48 Hours in Tbilisi: The Most Interesting City in the World Right Now

Tblilisi landscape

“Georgia has taken everything that passed through it — Persian, Ottoman, Russian, Soviet — and kept what it found beautiful. It has remained, underneath all of it, unalterably Georgian.”

Georgia’s capital is not a trend. It is a civilizational argument—about beauty,survival, hospitality, and what a city looks like when it refuses to become anything other than itself

The bread arrives before you ask for it. This is the first thing, and it is the correct first thing: a boat-shaped khachapuri, the cheese still moving, delivered to a table in a restaurant on a side street in the old town of Tbilisi where the wall behind you is eighth century and the wine in your glass is orange and the music coming from somewhere down the street is a polyphonic choir performing, without irony or amplification, at ten o’clock on a Tuesday night. You are not a tourist here. You are a guest. The Georgians have a word for this—maspindzloba, the sacred obligation of hospitality—and they meanit with a literalness that would seem theatrical if it were not so plainly sincere.

boat-shaped khachapuri


Tbilisi in 2026 is the most interesting city in the world. This is a strong claim, and I make it having spent serious time in the usual contenders—Tokyo, Marrakesh, Lisbon, Mexico City, the golden corridor from Zurich to Basel—and having found Tbilisi doing something none of them is doing: it is resolving a genuinely irresolvable contradiction, and doing it daily, at the table, with a glass of Rkatsiteli in hand.

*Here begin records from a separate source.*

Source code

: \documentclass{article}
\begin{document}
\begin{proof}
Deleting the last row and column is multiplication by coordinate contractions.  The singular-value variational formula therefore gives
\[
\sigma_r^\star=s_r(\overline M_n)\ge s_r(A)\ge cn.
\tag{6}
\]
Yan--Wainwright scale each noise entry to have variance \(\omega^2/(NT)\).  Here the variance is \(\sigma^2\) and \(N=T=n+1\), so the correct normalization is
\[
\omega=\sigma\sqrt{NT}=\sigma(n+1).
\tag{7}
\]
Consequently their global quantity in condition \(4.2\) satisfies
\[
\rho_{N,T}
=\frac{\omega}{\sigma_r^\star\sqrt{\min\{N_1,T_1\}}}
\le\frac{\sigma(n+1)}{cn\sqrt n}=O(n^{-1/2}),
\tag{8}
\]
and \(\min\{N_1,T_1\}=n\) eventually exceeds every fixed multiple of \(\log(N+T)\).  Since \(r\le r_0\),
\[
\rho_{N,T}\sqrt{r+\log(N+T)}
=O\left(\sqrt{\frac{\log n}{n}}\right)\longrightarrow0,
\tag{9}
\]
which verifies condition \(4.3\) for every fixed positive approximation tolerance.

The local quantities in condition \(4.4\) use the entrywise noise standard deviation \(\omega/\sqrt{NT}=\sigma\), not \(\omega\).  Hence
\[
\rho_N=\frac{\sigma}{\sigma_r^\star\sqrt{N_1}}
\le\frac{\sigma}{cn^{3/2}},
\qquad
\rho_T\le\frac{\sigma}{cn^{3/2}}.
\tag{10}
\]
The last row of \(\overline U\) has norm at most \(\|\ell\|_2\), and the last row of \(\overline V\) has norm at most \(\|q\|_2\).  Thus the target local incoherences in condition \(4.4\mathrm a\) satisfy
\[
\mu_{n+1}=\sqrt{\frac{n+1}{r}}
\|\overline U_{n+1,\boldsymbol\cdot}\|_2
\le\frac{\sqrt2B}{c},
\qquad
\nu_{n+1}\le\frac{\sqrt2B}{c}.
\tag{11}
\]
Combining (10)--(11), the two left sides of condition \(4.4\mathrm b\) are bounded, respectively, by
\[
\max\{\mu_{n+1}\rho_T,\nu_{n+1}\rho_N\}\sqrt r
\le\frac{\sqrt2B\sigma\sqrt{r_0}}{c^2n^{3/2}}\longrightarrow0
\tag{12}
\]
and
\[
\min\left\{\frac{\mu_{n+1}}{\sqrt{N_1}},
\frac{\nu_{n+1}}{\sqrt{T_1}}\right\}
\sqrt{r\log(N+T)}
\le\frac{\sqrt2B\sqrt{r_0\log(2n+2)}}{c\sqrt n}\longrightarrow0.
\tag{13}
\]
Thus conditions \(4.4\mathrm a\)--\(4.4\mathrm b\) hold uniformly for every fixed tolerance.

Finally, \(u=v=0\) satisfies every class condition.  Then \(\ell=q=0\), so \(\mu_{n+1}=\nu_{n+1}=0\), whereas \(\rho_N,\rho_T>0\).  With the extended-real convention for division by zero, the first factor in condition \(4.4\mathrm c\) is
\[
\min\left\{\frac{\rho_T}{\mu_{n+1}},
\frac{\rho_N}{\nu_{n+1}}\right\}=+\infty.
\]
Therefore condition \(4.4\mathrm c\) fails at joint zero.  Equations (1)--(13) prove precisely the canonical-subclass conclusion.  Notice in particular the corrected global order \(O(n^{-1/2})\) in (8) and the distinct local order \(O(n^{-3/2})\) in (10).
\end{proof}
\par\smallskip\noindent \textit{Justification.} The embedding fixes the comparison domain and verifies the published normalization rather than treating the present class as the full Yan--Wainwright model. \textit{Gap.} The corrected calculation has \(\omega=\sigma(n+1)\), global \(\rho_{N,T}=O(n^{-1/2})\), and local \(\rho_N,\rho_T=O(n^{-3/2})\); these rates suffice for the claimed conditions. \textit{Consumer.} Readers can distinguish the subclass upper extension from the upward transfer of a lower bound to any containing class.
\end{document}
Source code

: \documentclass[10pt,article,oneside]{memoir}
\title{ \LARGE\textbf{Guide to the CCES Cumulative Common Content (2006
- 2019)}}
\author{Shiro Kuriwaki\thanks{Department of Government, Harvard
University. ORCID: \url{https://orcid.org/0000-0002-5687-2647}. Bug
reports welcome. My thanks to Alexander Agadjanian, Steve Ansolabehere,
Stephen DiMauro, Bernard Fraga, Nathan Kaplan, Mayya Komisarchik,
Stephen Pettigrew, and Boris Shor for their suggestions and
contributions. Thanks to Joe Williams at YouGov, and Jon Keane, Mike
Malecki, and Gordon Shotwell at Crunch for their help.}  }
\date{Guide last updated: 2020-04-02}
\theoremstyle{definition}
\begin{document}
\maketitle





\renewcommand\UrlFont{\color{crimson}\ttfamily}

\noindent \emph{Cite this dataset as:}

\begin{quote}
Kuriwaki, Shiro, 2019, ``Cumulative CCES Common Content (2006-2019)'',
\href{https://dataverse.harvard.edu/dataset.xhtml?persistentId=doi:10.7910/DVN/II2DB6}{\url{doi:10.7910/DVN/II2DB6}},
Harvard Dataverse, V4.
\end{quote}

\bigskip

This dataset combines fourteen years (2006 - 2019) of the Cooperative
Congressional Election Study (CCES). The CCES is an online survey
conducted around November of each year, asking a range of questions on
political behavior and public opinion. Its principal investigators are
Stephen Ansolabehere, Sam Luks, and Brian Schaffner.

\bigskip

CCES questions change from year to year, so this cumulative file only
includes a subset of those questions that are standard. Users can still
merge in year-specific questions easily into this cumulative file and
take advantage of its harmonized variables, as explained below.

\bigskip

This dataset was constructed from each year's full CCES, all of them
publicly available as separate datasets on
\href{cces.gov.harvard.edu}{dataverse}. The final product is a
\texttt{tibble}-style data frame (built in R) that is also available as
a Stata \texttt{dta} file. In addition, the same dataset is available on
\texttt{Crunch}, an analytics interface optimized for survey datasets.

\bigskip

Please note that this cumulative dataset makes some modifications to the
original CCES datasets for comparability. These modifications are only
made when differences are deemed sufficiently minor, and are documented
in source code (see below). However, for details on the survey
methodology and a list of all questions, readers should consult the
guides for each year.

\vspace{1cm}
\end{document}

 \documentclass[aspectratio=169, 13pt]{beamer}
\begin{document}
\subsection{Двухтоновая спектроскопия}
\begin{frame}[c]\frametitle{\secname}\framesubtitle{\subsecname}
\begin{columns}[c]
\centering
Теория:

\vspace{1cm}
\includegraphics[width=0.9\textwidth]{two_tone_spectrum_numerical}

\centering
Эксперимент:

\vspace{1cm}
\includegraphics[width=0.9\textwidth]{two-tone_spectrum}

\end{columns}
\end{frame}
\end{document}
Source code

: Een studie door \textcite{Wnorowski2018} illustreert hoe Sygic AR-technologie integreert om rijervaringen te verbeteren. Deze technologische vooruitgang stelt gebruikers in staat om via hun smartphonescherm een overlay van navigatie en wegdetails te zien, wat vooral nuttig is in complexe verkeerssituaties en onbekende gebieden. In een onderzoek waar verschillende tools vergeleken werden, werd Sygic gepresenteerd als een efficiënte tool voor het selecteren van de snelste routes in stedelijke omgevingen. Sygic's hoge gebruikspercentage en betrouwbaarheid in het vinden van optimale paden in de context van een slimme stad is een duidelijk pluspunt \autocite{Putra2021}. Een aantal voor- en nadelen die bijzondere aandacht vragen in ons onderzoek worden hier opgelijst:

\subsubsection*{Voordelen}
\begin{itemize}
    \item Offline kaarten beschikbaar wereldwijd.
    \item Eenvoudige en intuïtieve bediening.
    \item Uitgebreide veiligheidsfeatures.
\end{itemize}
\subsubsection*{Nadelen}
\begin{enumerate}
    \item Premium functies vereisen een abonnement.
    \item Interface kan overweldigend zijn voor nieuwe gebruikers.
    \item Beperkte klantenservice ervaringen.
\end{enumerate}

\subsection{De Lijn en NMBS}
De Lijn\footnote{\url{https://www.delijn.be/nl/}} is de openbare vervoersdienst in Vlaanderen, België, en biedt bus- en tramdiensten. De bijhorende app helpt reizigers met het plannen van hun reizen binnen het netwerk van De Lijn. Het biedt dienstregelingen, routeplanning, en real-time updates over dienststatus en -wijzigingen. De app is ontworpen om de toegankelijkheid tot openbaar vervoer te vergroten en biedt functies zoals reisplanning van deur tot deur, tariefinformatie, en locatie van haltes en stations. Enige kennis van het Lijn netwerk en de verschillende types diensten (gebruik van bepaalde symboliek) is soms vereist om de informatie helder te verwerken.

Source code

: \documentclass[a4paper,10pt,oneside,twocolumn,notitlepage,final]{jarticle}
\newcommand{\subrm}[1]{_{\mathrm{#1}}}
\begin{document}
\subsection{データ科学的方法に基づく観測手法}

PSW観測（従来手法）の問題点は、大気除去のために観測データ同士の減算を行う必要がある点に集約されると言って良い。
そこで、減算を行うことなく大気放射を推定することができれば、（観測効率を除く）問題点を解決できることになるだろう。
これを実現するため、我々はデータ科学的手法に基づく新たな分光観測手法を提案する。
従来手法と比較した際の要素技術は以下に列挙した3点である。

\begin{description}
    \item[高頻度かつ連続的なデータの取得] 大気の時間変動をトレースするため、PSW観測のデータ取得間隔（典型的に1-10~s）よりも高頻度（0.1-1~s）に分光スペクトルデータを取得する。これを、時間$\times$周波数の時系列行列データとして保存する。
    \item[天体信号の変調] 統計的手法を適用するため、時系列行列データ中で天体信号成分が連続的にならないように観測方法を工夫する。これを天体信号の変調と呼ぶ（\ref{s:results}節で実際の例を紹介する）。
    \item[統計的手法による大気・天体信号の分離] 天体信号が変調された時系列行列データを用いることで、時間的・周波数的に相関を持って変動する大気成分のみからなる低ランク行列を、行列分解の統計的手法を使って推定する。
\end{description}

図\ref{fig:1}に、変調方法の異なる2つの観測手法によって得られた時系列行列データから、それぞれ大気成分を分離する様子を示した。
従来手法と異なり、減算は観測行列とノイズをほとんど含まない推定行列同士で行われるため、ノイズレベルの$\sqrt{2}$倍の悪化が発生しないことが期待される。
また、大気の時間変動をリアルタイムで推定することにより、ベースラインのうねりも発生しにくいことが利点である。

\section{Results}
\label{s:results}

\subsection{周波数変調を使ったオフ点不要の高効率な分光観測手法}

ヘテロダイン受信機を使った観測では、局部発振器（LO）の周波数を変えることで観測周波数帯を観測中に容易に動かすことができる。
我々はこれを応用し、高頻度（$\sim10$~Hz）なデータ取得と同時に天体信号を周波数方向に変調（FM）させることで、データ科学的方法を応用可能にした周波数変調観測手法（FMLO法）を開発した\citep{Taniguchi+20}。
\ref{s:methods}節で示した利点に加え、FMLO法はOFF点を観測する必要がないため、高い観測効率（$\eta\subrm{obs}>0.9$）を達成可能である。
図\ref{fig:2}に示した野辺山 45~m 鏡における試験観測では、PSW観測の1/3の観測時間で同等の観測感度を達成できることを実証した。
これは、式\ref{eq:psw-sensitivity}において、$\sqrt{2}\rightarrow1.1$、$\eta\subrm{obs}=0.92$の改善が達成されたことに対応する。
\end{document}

Georgia Inspired landscape



The contradiction is this: Georgia is a country of eight thousand years of continuous civilization—the wine, the polyphony, the alphabet that is older than most of European culture—that has spent much of the past two centuries occupied by various empires, survived Soviet homogenization, and emerged into the twenty-first century with its identity not merely intact but radiantly, almost defiantly, itself. It has done this not through resistance exactly, but through absorption: it has taken everything that has passed through it—Persian, Ottoman, Russian, Soviet—and kept what it found beautiful and discarded the rest, and remained, underneath all of it, unalterably Georgian.


The result, in architectural terms, is the most astonishing streetscape in Europe: carved wooden balconies beside Soviet modernism beside Art Nouveau beside neoclassical beside the utterly utilitarian beside boutique hotels so carefully restored they make you want to cry a little. The city is not curated. It is accumulated—and the accumulation, because it reflects a genuine cultural confidence, does not clash. It composes.

Tbilisi streetscape

Begin, as you must, in the old town. Walk up through Abanotubani—the sulphur bath district, where you can and should spend two hours in a private bath chamber carved from the volcanic rock beneath the city—and up to the Narikala fortress, which has been ruined and rebuilt nine times since the fourth century and wears its damage with the equanimity of something that knows it will still be here. Below you the Mtkvari River runs brown and fast. Across it, the new city shimmers with an optimism that is, in this light, entirely earned.

Abanotubani—the sulphur bath district

For lunch: Café Littera, in the garden of the House of Writers. The menu changes daily. The garden was, before the café, a place where Soviet-era Georgian writers gathered, which means it has a quality of literary haunting that you cannot quite explain but that sits in the air alongside the grapevine. The wine list is exclusively Georgian, which is the only reasonable position to hold in a country that has been making wine for eight millennia.

Café Littera, in the garden of the House of Writers.

For the evening: the Philharmonic, where the Georgian National Ballet performs with a physical virtuosity that has no equivalent in European dance—not even the Bolshoi, where the technique is more perfect but the hunger is somehow less. After: a meaty, wine-dark dinner at Azarpesha, which opens at nine and is best after midnight, where the table of strangers next to you will, within an hour, not be strangers.

Philharmonic, where the Georgian National Ballet performs


The hotels are, at last, ready. The Stamba—in a converted Soviet publishing house, which sounds like a concept hotel and is instead simply an extraordinarily beautiful building—provides the correct base: high ceilings, the original printing presses preserved as sculpture, a restaurant in the atrium where the food is Caucasian modernist and the cocktails involve tarragon and pomegranate and local spirits that are not comparable to anything you have tasted before.

Stamba—in a converted Soviet publishing house,

Tbilisi will not stay like this. The prices are already moving. The property developers have already arrived. The thing that makes it extraordinary now—the coexistence of profound local culture with genuine accessibility, the feeling of being in a place that has not been reorganized around your arrival—is, by definition, temporary. But it is here now. And now, in a city eight thousand years old, is always precisely the right time.